▶ _Problem_
Show every line in the material below in which the string "prise" appears.

▶ _Source information_
--------------------------------------------------

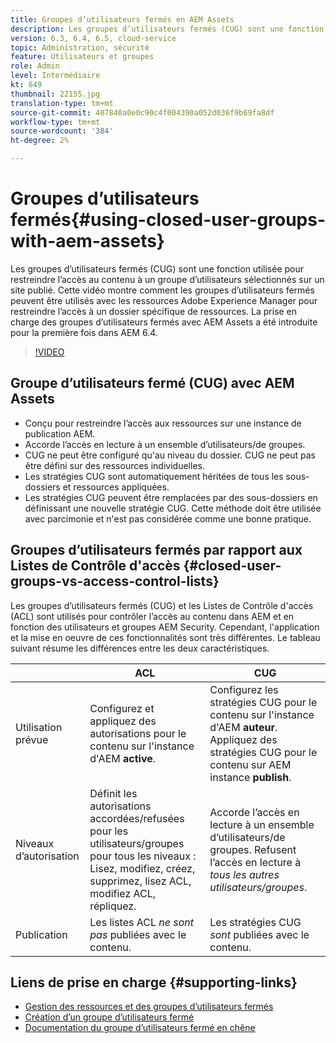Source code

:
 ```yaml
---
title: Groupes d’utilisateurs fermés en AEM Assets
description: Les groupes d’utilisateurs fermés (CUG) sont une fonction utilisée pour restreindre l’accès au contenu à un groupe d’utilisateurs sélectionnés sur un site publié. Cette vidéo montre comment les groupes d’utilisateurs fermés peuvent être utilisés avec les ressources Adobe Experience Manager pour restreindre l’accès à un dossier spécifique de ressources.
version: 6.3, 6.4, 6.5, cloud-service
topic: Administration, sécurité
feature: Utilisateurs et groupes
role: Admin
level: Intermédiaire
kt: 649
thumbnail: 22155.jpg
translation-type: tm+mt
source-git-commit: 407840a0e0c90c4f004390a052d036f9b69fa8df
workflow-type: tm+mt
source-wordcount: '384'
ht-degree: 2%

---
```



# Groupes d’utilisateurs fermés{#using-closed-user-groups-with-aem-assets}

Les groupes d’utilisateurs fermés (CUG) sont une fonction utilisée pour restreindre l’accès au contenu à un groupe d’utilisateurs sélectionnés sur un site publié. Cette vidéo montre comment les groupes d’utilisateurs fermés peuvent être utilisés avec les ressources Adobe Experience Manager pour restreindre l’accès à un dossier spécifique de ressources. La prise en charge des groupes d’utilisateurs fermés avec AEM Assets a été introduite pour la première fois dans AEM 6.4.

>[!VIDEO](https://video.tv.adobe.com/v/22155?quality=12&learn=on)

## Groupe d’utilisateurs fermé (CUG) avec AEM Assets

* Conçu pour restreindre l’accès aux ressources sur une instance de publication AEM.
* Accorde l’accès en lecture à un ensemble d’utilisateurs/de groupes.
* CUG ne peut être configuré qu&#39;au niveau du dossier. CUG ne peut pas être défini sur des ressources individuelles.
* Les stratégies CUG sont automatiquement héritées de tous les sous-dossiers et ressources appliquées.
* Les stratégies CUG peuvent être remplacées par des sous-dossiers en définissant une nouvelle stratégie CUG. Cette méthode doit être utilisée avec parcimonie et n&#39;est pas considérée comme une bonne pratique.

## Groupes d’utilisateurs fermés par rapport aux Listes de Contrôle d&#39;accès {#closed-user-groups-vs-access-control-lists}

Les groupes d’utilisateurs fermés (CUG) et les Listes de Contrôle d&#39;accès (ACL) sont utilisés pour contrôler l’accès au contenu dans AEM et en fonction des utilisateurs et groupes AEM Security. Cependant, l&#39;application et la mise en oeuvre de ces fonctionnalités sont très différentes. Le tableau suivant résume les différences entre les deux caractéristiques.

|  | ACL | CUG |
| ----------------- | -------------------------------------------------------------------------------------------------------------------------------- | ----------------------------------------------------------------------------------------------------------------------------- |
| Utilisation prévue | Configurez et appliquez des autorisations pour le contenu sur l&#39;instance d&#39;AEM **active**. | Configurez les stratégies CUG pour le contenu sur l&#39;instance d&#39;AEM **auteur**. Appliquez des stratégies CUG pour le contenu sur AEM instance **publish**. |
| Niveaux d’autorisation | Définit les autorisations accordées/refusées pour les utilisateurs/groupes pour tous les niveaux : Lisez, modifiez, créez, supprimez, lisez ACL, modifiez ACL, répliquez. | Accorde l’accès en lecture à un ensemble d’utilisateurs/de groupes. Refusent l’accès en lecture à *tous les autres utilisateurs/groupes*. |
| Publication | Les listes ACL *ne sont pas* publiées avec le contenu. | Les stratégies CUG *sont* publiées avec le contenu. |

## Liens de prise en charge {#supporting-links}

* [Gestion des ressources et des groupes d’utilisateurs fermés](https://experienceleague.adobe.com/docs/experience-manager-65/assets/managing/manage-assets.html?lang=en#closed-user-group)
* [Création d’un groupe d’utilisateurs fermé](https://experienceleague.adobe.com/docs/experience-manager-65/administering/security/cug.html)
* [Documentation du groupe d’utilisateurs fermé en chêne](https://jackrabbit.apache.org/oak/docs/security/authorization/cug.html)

--------------------------------------------------

▶ _Reply to the exercise_
Les groupes d’utilisateurs fermés (CUG) sont une fonction utilisée pour restreindre l’accès au contenu à un groupe d’utilisateurs sélectionnés sur un site publié. Cette vidéo montre comment les groupes d’utilisateurs fermés peuvent être utilisés avec les ressources Adobe Experience Manager pour restreindre l’accès à un dossier spécifique de ressources. La prise en charge des groupes d’utilisateurs fermés avec AEM Assets a été introduite pour la première fois dans AEM 6.4.
## Liens de prise en charge {#supporting-links}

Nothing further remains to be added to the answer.